Les avis dif­fèrent quant au sort qui va leur être réser­vé. D’a­près les diverses infor­ma­tions que nous avons recueillies, le gou­ver­ne­ment aurait dési­gné une com­mis­sion char­gée d’é­tu­dier un nou­veau sta­tut : le grou­pe­ment de secou­ristes-pom­piers serait dis­sous ; les objec­teurs ne seraient plus rat­ta­chés à un orga­nisme para­mi­li­taire, mais soit au minis­tère de l’A­gri­cul­ture (ce qui est le vœu de presque tous les objec­teurs), soit dis­per­sés dans diverses branches, selon leurs capa­ci­tés, mais sur­tout selon le bon vou­loir de l’ad­mi­nis­tra­tion. Cette der­nière solu­tion, visant à sépa­rer les objec­teurs, enlè­ve­rait toute por­tée à leur ten­ta­tive qui ne se limi­te­rait plus qu’à une prise de conscience individuelle.

De toute façon, il est fort pro­bable que le sta­tut soit révi­sé. La digni­té et la déter­mi­na­tion qu’ont mani­fes­tées les objec­teurs tous ces der­niers temps, en dépit des pro­fonds désac­cords exis­tant entre eux, ont contraint le gou­ver­ne­ment à prendre une déci­sion. La période élec­to­rale, qui a para­ly­sé le gou­ver­ne­ment, a retar­dé l’é­tude d’un nou­veau statut.

Plu­sieurs ques­tions aujourd’­hui se posent aux­quelles nous pour­rons, nous l’es­pé­rons, répondre dans le pro­chain numé­ro de cette revue :

  • Quel va être le nou­veau statut ?
  • La per­mis­sion illi­mi­tée accor­dée aux objec­teurs sera-t-elle com­prise dans leur temps de service ?
  • S’ils refusent le nou­veau sta­tut, ou s’ils sont ame­nés par la force des choses à ne pas se plier à cer­taines régle­men­ta­tions, seront-ils jus­ti­ciables d’un tri­bu­nal civil ou d’un tri­bu­nal militaire ?
  • Le droit de par­ler de l’ob­jec­tion de conscience ne sera-t-il tou­jours que toléré ?
  • Et, enfin, la durée du ser­vice civil sera-t-elle tou­jours du double de celle du ser­vice militaire ?

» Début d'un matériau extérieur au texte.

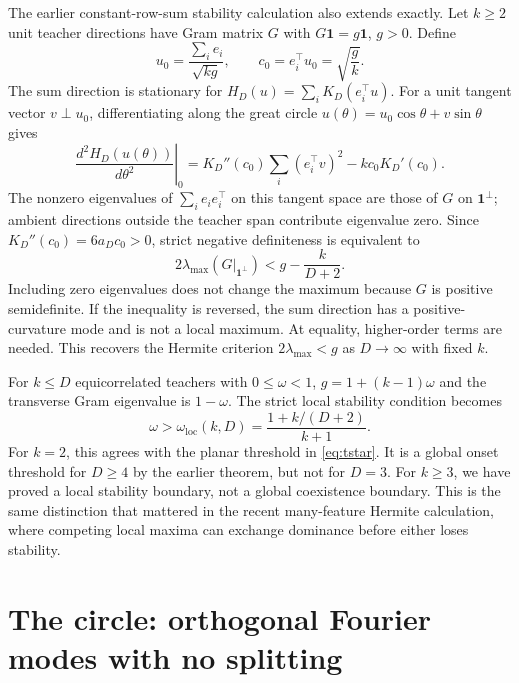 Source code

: \documentclass[11pt]{article}
\newcommand{\loc}{\mathrm{loc}}
\theoremstyle{remark}
\begin{document}
The earlier constant-row-sum stability calculation also extends exactly.
Let $k\geq2$ unit teacher directions have Gram matrix $G$ with
$G\mathbf1=g\mathbf1$, $g>0$. Define
\begin{equation}
 u_0=\frac{\sum_i e_i}{\sqrt{kg}},\qquad
 c_0=e_i^\top u_0=\sqrt{\frac gk}.
\end{equation}
The sum direction is stationary for $H_D(u)=\sum_iK_D(e_i^\top u)$.
For a unit tangent vector $v\perp u_0$, differentiating along the great
circle $u(\theta)=u_0\cos\theta+v\sin\theta$ gives
\begin{equation}\label{eq:manyhessian}
 \left.\frac{d^2H_D(u(\theta))}{d\theta^2}\right|_0
 =K_D''(c_0)\sum_i(e_i^\top v)^2-kc_0K_D'(c_0).
\end{equation}
The nonzero eigenvalues of $\sum_i e_ie_i^\top$ on this tangent space
are those of $G$ on $\mathbf1^\perp$; ambient directions outside the
teacher span contribute eigenvalue zero. Since $K_D''(c_0)=6a_Dc_0>0$,
strict negative definiteness is equivalent to
\begin{equation}\label{eq:manystability}
 \boxed{2\lambda_{\max}\!\left(G\big|_{\mathbf1^\perp}\right)
       <g-\frac{k}{D+2}.}
\end{equation}
Including zero eigenvalues does not change the maximum because $G$ is
positive semidefinite. If the inequality is reversed, the sum direction
has a positive-curvature mode and is not a local maximum. At equality,
higher-order terms are needed. This recovers the Hermite criterion
$2\lambda_{\max}<g$ as $D\to\infty$ with fixed $k$.

For $k\leq D$ equicorrelated teachers with $0\leq\omega<1$,
$g=1+(k-1)\omega$ and the transverse Gram eigenvalue is $1-\omega$.
The strict local stability condition becomes
\begin{equation}\label{eq:manylocal}
 \boxed{\omega>\omega_\loc(k,D)
       =\frac{1+k/(D+2)}{k+1}.}
\end{equation}
For $k=2$, this agrees with the planar threshold in
\eqref{eq:tstar}. It is a global onset threshold for $D\geq4$ by the
earlier theorem, but not for $D=3$. For $k\geq3$, we have proved a
local stability boundary, not a global coexistence boundary. This is
the same distinction that mattered in the recent many-feature Hermite
calculation, where competing local maxima can exchange dominance before
either loses stability.

\section{The circle: orthogonal Fourier modes with no splitting}
\end{document}
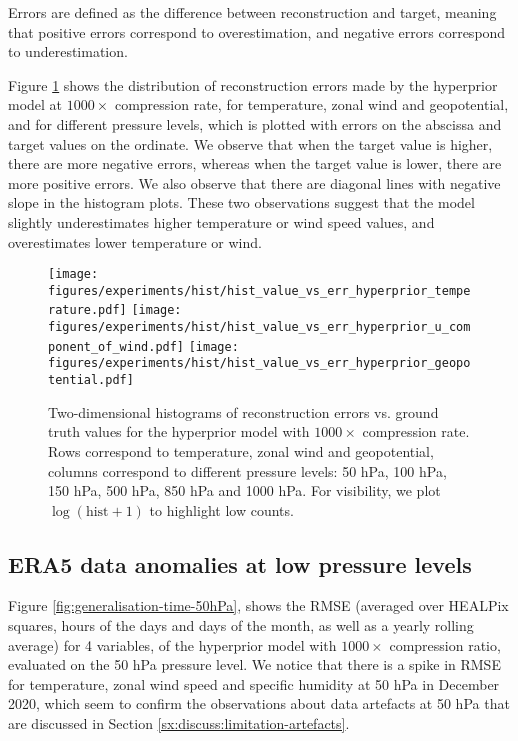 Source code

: Errors are defined as the difference between reconstruction and target, meaning that positive errors correspond to overestimation, and negative errors correspond to underestimation.

Figure \ref{fig:hist2d-err-value} shows the distribution of reconstruction errors made by the hyperprior model at $1000\times$ compression rate, for temperature, zonal wind and geopotential, and for different pressure levels, which is plotted with errors on the abscissa and target values on the ordinate. We observe that when the target value is higher, there are more negative errors, whereas when the target value is lower, there are more positive errors. We also observe that there are diagonal lines with negative slope in the histogram plots. These two observations suggest that the model slightly underestimates higher temperature or wind speed values, and overestimates lower temperature or wind.

\begin{figure}
    \centering
    \texttt{[image: figures/experiments/hist/hist\_value\_vs\_err\_hyperprior\_temperature.pdf]}
    \texttt{[image: figures/experiments/hist/hist\_value\_vs\_err\_hyperprior\_u\_component\_of\_wind.pdf]}
    \texttt{[image: figures/experiments/hist/hist\_value\_vs\_err\_hyperprior\_geopotential.pdf]}
    \hfill
    \caption{Two-dimensional histograms of reconstruction errors vs. ground truth values for the hyperprior model with $1000\times$ compression rate. Rows correspond to temperature, zonal wind and geopotential, columns correspond to different pressure levels: 50 hPa, 100 hPa, 150 hPa, 500 hPa, 850 hPa and 1000 hPa. For visibility, we plot $\log(\text{hist}+1)$ to highlight low counts.}
    \label{fig:hist2d-err-value}
\end{figure}

\subsection{ERA5 data anomalies at low pressure levels}
\label{sx:appendix:artefacts}

Figure \ref{fig:generalisation-time-50hPa}, shows the RMSE (averaged over HEALPix squares, hours of the days and days of the month, as well as a yearly rolling average) for 4 variables, of the hyperprior model with $1000\times$ compression ratio, evaluated on the 50 hPa pressure level. We notice that there is a spike in RMSE for temperature, zonal wind speed and specific humidity at 50 hPa in December 2020, which seem to confirm the observations about data artefacts at 50 hPa that are discussed in Section \ref{sx:discuss:limitation-artefacts}.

Selon les déci­sions que pren­dra le gou­ver­ne­ment et en fonc­tion des réac­tions des objec­teurs, nous sommes prêts à sou­te­nir ces der­niers par diverses actions que nous avions envi­sa­gées, dans un contexte dif­fé­rent, lors de notre der­nière ren­contre de travail.